## What to produce
Go through the entries below and count the lines where the word "Results" appears; give only the count.

*** Opening of Information supplied ***

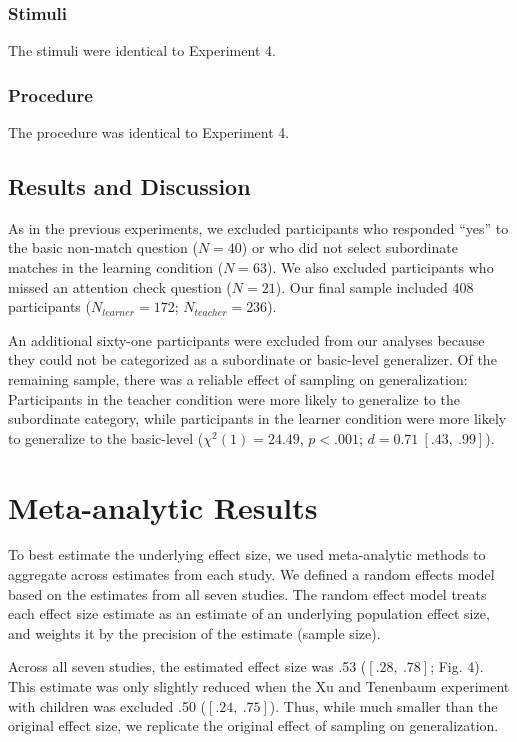 \documentclass[man]{apa2}
\begin{document}
\subsubsection{Stimuli}
The stimuli were identical to Experiment 4.

\subsubsection{Procedure}
The procedure was identical to Experiment 4.

\subsection{Results and Discussion}

As in the previous experiments, we excluded participants who responded ``yes'' to the basic non-match question ($N=40$) or who did not select subordinate matches in the learning condition ($N = 63$). We also excluded participants who missed an attention check question ($N = 21$). Our final sample included 408 participants ($N_{learner} = 172$; $N_{teacher} = 236$).

An additional sixty-one participants were excluded from our analyses because they could not be categorized as a subordinate or basic-level generalizer. Of the remaining sample, there was a reliable effect of sampling on generalization: Participants in the teacher condition were more likely to generalize to the subordinate category, while participants in the learner condition were more likely to generalize to the basic-level ($\chi^2(1) = 24.49$, $p <.001$; $d = 0.71\ [.43,\ .99]$).

\section{Meta-analytic Results}
To best estimate the underlying effect size, we used meta-analytic methods to aggregate across estimates from each study. We defined a random effects model  based on the estimates from all seven studies\cite{Viechtbauer2010}. The random effect model treats each effect size estimate as an estimate of an underlying population effect size, and weights it by the precision of the estimate (sample size). 

Across all seven studies, the estimated effect size was .53 ($[.28,\ .78]$; Fig. 4). This estimate was only slightly reduced when the Xu and Tenenbaum  experiment  with children was excluded  .50 ($[.24,\ .75]$). Thus, while much smaller than the original effect size, we replicate the original effect of sampling on generalization.
\end{document}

*** Close of Information supplied ***

## Answer for this exercise
2